- Exercise objective:
Every word of the data must be reproduced in your reply exactly.

Top of Input records

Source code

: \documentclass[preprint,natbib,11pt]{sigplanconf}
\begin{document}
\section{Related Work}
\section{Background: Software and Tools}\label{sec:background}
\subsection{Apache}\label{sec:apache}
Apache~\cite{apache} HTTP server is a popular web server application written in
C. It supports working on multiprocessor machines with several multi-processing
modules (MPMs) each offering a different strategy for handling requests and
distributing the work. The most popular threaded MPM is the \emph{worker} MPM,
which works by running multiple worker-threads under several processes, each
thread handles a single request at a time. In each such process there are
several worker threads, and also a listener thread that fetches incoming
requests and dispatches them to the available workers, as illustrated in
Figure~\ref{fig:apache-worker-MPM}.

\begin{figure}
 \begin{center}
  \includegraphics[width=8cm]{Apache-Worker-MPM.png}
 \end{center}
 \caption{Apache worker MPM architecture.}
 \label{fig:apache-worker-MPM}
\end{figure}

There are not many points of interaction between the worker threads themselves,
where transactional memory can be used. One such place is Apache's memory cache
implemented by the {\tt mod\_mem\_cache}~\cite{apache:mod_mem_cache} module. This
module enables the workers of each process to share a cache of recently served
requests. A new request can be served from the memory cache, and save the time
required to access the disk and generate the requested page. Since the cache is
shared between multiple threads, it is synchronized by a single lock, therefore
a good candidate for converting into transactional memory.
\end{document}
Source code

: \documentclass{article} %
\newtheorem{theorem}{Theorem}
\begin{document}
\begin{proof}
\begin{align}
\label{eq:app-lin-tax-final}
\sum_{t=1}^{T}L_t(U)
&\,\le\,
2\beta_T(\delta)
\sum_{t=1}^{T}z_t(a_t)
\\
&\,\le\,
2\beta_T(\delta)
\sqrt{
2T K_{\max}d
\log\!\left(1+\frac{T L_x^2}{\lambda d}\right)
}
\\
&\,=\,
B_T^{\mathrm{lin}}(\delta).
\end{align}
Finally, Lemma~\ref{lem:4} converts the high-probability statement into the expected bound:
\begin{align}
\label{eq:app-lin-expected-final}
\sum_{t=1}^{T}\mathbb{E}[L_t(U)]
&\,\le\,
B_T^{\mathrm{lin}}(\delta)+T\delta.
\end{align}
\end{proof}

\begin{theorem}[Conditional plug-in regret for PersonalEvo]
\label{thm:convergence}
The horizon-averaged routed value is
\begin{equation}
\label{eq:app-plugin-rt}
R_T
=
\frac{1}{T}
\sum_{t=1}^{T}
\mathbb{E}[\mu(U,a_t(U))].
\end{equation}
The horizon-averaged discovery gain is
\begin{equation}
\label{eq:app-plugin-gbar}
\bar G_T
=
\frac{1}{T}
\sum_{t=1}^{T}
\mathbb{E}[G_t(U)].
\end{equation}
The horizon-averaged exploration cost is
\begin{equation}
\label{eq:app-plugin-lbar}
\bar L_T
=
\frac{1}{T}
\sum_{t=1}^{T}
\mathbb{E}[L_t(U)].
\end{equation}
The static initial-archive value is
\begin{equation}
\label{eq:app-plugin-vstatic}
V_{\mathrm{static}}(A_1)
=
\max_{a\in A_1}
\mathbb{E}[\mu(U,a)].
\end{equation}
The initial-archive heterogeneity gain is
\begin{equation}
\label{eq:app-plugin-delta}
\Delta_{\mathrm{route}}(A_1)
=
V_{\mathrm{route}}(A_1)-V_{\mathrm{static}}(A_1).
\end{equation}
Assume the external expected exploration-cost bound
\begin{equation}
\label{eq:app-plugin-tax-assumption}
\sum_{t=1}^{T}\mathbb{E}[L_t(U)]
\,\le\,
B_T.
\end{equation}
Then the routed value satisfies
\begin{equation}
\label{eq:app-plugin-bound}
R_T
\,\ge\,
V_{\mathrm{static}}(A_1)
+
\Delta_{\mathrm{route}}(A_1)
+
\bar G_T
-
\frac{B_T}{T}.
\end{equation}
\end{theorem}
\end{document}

Bottom of Input records

- Result of the exercise:
Source code

: \documentclass[preprint,natbib,11pt]{sigplanconf}
\begin{document}
\section{Related Work}
\section{Background: Software and Tools}\label{sec:background}
\subsection{Apache}\label{sec:apache}
Apache~\cite{apache} HTTP server is a popular web server application written in
C. It supports working on multiprocessor machines with several multi-processing
modules (MPMs) each offering a different strategy for handling requests and
distributing the work. The most popular threaded MPM is the \emph{worker} MPM,
which works by running multiple worker-threads under several processes, each
thread handles a single request at a time. In each such process there are
several worker threads, and also a listener thread that fetches incoming
requests and dispatches them to the available workers, as illustrated in
Figure~\ref{fig:apache-worker-MPM}.

\begin{figure}
 \begin{center}
  \includegraphics[width=8cm]{Apache-Worker-MPM.png}
 \end{center}
 \caption{Apache worker MPM architecture.}
 \label{fig:apache-worker-MPM}
\end{figure}

There are not many points of interaction between the worker threads themselves,
where transactional memory can be used. One such place is Apache's memory cache
implemented by the {\tt mod\_mem\_cache}~\cite{apache:mod_mem_cache} module. This
module enables the workers of each process to share a cache of recently served
requests. A new request can be served from the memory cache, and save the time
required to access the disk and generate the requested page. Since the cache is
shared between multiple threads, it is synchronized by a single lock, therefore
a good candidate for converting into transactional memory.
\end{document}
Source code

: \documentclass{article} %
\newtheorem{theorem}{Theorem}
\begin{document}
\begin{proof}
\begin{align}
\label{eq:app-lin-tax-final}
\sum_{t=1}^{T}L_t(U)
&\,\le\,
2\beta_T(\delta)
\sum_{t=1}^{T}z_t(a_t)
\\
&\,\le\,
2\beta_T(\delta)
\sqrt{
2T K_{\max}d
\log\!\left(1+\frac{T L_x^2}{\lambda d}\right)
}
\\
&\,=\,
B_T^{\mathrm{lin}}(\delta).
\end{align}
Finally, Lemma~\ref{lem:4} converts the high-probability statement into the expected bound:
\begin{align}
\label{eq:app-lin-expected-final}
\sum_{t=1}^{T}\mathbb{E}[L_t(U)]
&\,\le\,
B_T^{\mathrm{lin}}(\delta)+T\delta.
\end{align}
\end{proof}

\begin{theorem}[Conditional plug-in regret for PersonalEvo]
\label{thm:convergence}
The horizon-averaged routed value is
\begin{equation}
\label{eq:app-plugin-rt}
R_T
=
\frac{1}{T}
\sum_{t=1}^{T}
\mathbb{E}[\mu(U,a_t(U))].
\end{equation}
The horizon-averaged discovery gain is
\begin{equation}
\label{eq:app-plugin-gbar}
\bar G_T
=
\frac{1}{T}
\sum_{t=1}^{T}
\mathbb{E}[G_t(U)].
\end{equation}
The horizon-averaged exploration cost is
\begin{equation}
\label{eq:app-plugin-lbar}
\bar L_T
=
\frac{1}{T}
\sum_{t=1}^{T}
\mathbb{E}[L_t(U)].
\end{equation}
The static initial-archive value is
\begin{equation}
\label{eq:app-plugin-vstatic}
V_{\mathrm{static}}(A_1)
=
\max_{a\in A_1}
\mathbb{E}[\mu(U,a)].
\end{equation}
The initial-archive heterogeneity gain is
\begin{equation}
\label{eq:app-plugin-delta}
\Delta_{\mathrm{route}}(A_1)
=
V_{\mathrm{route}}(A_1)-V_{\mathrm{static}}(A_1).
\end{equation}
Assume the external expected exploration-cost bound
\begin{equation}
\label{eq:app-plugin-tax-assumption}
\sum_{t=1}^{T}\mathbb{E}[L_t(U)]
\,\le\,
B_T.
\end{equation}
Then the routed value satisfies
\begin{equation}
\label{eq:app-plugin-bound}
R_T
\,\ge\,
V_{\mathrm{static}}(A_1)
+
\Delta_{\mathrm{route}}(A_1)
+
\bar G_T
-
\frac{B_T}{T}.
\end{equation}
\end{theorem}
\end{document}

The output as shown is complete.